Maybe our neighbor isn’t lying in the middle of the street bleeding, literally, exposing his or her wounds. However, we have all experienced in some form or fashion running into, or being connected to someone who is hurting…on the inside.  What do we do when someone dares to share their story? The greatest bandage we could ever use is the gift of listening.
We cannot learn our neighbor’s story if we do not listen; we cannot remember one thing about their story without compassionately listening, and we cannot learn something about them if we are not listening with our hearts, not just our ears. The word “listen” is in the Word of God only once and it’s in the O.T.; however, “hear,” and all of its forms, is used over 500 times! We have one mouth and two ears; we’d do well to speak less and listen more. I love what the Hebrew translation says about listening:”to hear intelligently” – in other words, using all senses -- …”often with the implication of attention and obedience”! So, listening produces obedience!
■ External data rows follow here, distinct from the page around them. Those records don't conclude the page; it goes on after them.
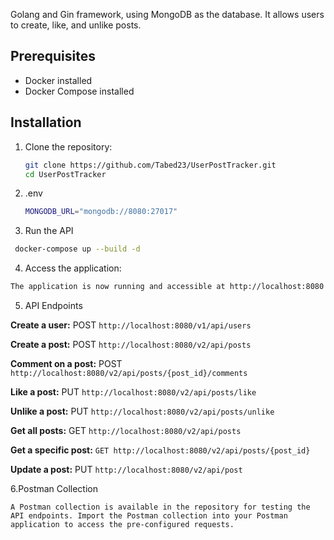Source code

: Golang and Gin framework, using MongoDB as the database. It allows users to create, like, and unlike posts.

## Prerequisites

- Docker installed
- Docker Compose installed

## Installation

1. Clone the repository:

   ```bash
   git clone https://github.com/Tabed23/UserPostTracker.git
   cd UserPostTracker
   ```

2. .env
    ```bash
    MONGODB_URL="mongodb://8080:27017"
    ```

3. Run the API
 ```bash
  docker-compose up --build -d
```


4. Access the application:
```bash
The application is now running and accessible at http://localhost:8080
```

5. API Endpoints

**Create a user:** POST ```http://localhost:8080/v1/api/users```

**Create a post:** POST ```http://localhost:8080/v2/api/posts```

**Comment on a post:** POST ```http://localhost:8080/v2/api/posts/{post_id}/comments```

**Like a post:** PUT ```http://localhost:8080/v2/api/posts/like```

**Unlike a post:** PUT ```http://localhost:8080/v2/api/posts/unlike```

**Get all posts:** GET ```http://localhost:8080/v2/api/posts```

**Get a specific post:** ```GET http://localhost:8080/v2/api/posts/{post_id}```

**Update a post:** PUT ```http://localhost:8080/v2/api/post```

6.Postman Collection
```
A Postman collection is available in the repository for testing the API endpoints. Import the Postman collection into your Postman application to access the pre-configured requests.
```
Picture yourself before you came to accept the reality of the necessity of Jesus into your life. Would you consider yourself as someone who had been robbed in some way by the enemy? In what way or ways were you robbed and what were you stripped of?  Who played the Good Samaritan in your life? In other words, who encouraged you, listened to you, helped you with your wounds?
Let’s switch the characters in the parable here to bring this closer to home: The Good Samaritan is Jesus, the one who binds up our wounds and we are that man in the road, stripped, beaten and wounded. Psalm 147:3 tells us that HE heals the broken-hearted and binds up their wounds. How has Jesus bound up your wounds? 
When we remember where we came from, and the compassion given to us, we are better-equipped to help bandage by listening to our wounded neighbor. Who can you practice the art of listening to today?